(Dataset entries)
----

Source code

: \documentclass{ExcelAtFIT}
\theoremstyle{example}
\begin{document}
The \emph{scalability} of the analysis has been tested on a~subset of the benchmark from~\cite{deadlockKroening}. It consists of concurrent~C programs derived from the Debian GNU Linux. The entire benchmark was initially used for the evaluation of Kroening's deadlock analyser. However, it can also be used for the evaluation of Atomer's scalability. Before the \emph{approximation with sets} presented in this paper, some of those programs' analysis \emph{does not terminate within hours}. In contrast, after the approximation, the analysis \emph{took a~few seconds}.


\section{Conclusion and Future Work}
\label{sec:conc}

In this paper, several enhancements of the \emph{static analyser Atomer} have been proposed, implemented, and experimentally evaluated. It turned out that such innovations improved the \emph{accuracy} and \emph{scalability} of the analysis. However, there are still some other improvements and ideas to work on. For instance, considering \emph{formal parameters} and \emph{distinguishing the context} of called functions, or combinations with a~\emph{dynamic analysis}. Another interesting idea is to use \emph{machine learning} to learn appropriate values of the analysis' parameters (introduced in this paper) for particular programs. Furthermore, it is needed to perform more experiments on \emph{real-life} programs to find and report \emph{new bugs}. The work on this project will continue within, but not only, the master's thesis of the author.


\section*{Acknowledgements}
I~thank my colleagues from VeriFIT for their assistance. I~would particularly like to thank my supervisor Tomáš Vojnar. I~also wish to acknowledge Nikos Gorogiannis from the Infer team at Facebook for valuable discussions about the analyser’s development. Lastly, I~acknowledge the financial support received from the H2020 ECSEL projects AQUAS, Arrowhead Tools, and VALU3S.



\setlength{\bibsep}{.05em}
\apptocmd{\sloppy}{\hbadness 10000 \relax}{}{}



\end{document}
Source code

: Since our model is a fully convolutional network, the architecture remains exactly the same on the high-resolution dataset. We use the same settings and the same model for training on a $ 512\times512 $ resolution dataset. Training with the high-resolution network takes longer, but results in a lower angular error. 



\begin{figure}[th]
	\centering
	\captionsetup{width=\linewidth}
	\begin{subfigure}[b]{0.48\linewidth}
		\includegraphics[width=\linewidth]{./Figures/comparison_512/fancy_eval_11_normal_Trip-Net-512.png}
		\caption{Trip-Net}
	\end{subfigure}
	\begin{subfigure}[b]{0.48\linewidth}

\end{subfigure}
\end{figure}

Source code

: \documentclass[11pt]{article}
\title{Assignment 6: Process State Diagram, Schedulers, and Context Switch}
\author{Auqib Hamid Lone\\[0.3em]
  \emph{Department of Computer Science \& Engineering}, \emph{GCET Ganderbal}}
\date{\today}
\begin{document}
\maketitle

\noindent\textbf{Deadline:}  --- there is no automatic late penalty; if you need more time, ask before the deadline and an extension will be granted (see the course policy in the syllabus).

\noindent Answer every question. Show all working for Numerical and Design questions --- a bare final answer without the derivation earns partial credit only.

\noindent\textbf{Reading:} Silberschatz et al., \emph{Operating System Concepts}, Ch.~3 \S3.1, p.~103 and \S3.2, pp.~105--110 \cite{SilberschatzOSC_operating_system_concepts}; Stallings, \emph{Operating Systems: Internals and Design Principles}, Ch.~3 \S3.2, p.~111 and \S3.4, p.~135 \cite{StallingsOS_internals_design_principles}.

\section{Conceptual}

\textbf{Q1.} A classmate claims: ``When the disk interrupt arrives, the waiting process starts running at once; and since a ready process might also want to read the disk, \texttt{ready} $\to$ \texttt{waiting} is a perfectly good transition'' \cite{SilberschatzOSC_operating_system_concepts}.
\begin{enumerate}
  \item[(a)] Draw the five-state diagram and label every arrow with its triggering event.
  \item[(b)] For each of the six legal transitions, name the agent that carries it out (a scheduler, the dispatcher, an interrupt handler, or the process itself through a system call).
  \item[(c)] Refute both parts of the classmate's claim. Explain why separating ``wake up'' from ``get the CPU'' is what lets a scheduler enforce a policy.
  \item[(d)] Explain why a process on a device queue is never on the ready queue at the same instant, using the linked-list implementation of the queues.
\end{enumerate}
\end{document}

----

> **BRIEF**: For this exercise, the records above must be returned exactly.

> **ANSWER SECTION**:
Source code

: \documentclass{ExcelAtFIT}
\theoremstyle{example}
\begin{document}
The \emph{scalability} of the analysis has been tested on a~subset of the benchmark from~\cite{deadlockKroening}. It consists of concurrent~C programs derived from the Debian GNU Linux. The entire benchmark was initially used for the evaluation of Kroening's deadlock analyser. However, it can also be used for the evaluation of Atomer's scalability. Before the \emph{approximation with sets} presented in this paper, some of those programs' analysis \emph{does not terminate within hours}. In contrast, after the approximation, the analysis \emph{took a~few seconds}.


\section{Conclusion and Future Work}
\label{sec:conc}

In this paper, several enhancements of the \emph{static analyser Atomer} have been proposed, implemented, and experimentally evaluated. It turned out that such innovations improved the \emph{accuracy} and \emph{scalability} of the analysis. However, there are still some other improvements and ideas to work on. For instance, considering \emph{formal parameters} and \emph{distinguishing the context} of called functions, or combinations with a~\emph{dynamic analysis}. Another interesting idea is to use \emph{machine learning} to learn appropriate values of the analysis' parameters (introduced in this paper) for particular programs. Furthermore, it is needed to perform more experiments on \emph{real-life} programs to find and report \emph{new bugs}. The work on this project will continue within, but not only, the master's thesis of the author.


\section*{Acknowledgements}
I~thank my colleagues from VeriFIT for their assistance. I~would particularly like to thank my supervisor Tomáš Vojnar. I~also wish to acknowledge Nikos Gorogiannis from the Infer team at Facebook for valuable discussions about the analyser’s development. Lastly, I~acknowledge the financial support received from the H2020 ECSEL projects AQUAS, Arrowhead Tools, and VALU3S.



\setlength{\bibsep}{.05em}
\apptocmd{\sloppy}{\hbadness 10000 \relax}{}{}



\end{document}
Source code

: Since our model is a fully convolutional network, the architecture remains exactly the same on the high-resolution dataset. We use the same settings and the same model for training on a $ 512\times512 $ resolution dataset. Training with the high-resolution network takes longer, but results in a lower angular error. 



\begin{figure}[th]
	\centering
	\captionsetup{width=\linewidth}
	\begin{subfigure}[b]{0.48\linewidth}
		\includegraphics[width=\linewidth]{./Figures/comparison_512/fancy_eval_11_normal_Trip-Net-512.png}
		\caption{Trip-Net}
	\end{subfigure}
	\begin{subfigure}[b]{0.48\linewidth}

\end{subfigure}
\end{figure}

Source code

: \documentclass[11pt]{article}
\title{Assignment 6: Process State Diagram, Schedulers, and Context Switch}
\author{Auqib Hamid Lone\\[0.3em]
  \emph{Department of Computer Science \& Engineering}, \emph{GCET Ganderbal}}
\date{\today}
\begin{document}
\maketitle

\noindent\textbf{Deadline:}  --- there is no automatic late penalty; if you need more time, ask before the deadline and an extension will be granted (see the course policy in the syllabus).

\noindent Answer every question. Show all working for Numerical and Design questions --- a bare final answer without the derivation earns partial credit only.

\noindent\textbf{Reading:} Silberschatz et al., \emph{Operating System Concepts}, Ch.~3 \S3.1, p.~103 and \S3.2, pp.~105--110 \cite{SilberschatzOSC_operating_system_concepts}; Stallings, \emph{Operating Systems: Internals and Design Principles}, Ch.~3 \S3.2, p.~111 and \S3.4, p.~135 \cite{StallingsOS_internals_design_principles}.

\section{Conceptual}

\textbf{Q1.} A classmate claims: ``When the disk interrupt arrives, the waiting process starts running at once; and since a ready process might also want to read the disk, \texttt{ready} $\to$ \texttt{waiting} is a perfectly good transition'' \cite{SilberschatzOSC_operating_system_concepts}.
\begin{enumerate}
  \item[(a)] Draw the five-state diagram and label every arrow with its triggering event.
  \item[(b)] For each of the six legal transitions, name the agent that carries it out (a scheduler, the dispatcher, an interrupt handler, or the process itself through a system call).
  \item[(c)] Refute both parts of the classmate's claim. Explain why separating ``wake up'' from ``get the CPU'' is what lets a scheduler enforce a policy.
  \item[(d)] Explain why a process on a device queue is never on the ready queue at the same instant, using the linked-list implementation of the queues.
\end{enumerate}
\end{document}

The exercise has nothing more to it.